◆ **Exercise**:
From the entries below, determine the number of lines that contain "active". Give that number by itself.

◆ **Data in this exercise**:
⁂

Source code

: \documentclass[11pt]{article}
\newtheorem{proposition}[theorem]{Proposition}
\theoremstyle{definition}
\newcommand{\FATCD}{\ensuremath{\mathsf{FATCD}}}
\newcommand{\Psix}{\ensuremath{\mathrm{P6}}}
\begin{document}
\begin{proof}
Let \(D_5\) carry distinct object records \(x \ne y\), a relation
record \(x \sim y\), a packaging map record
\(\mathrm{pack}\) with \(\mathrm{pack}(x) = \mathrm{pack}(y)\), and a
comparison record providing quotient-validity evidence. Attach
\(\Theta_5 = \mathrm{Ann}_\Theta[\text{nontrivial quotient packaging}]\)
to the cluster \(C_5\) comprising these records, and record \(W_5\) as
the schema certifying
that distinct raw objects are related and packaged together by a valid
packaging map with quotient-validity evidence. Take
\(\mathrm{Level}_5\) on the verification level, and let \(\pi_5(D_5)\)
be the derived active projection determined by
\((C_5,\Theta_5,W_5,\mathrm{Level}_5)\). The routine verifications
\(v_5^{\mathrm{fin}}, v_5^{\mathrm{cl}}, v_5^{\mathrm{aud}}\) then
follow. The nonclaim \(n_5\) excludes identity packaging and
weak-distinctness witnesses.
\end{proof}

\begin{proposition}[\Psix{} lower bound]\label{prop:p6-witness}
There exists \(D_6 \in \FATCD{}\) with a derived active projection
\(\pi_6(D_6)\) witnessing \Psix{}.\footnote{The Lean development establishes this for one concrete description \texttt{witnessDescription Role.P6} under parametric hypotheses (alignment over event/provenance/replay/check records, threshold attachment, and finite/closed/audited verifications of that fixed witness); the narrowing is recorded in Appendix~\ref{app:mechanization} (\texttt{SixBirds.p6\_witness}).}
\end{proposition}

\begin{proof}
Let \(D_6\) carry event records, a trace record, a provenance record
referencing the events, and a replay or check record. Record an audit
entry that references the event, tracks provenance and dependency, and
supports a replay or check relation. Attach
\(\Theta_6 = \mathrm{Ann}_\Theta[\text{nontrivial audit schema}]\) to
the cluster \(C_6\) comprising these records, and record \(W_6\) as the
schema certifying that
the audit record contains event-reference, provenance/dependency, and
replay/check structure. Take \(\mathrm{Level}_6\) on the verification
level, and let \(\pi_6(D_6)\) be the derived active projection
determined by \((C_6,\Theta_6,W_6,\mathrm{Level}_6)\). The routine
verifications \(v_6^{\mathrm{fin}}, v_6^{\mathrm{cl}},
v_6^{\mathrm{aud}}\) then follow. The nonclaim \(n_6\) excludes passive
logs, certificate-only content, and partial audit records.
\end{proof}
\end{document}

⁂

◆ **Answer**:
3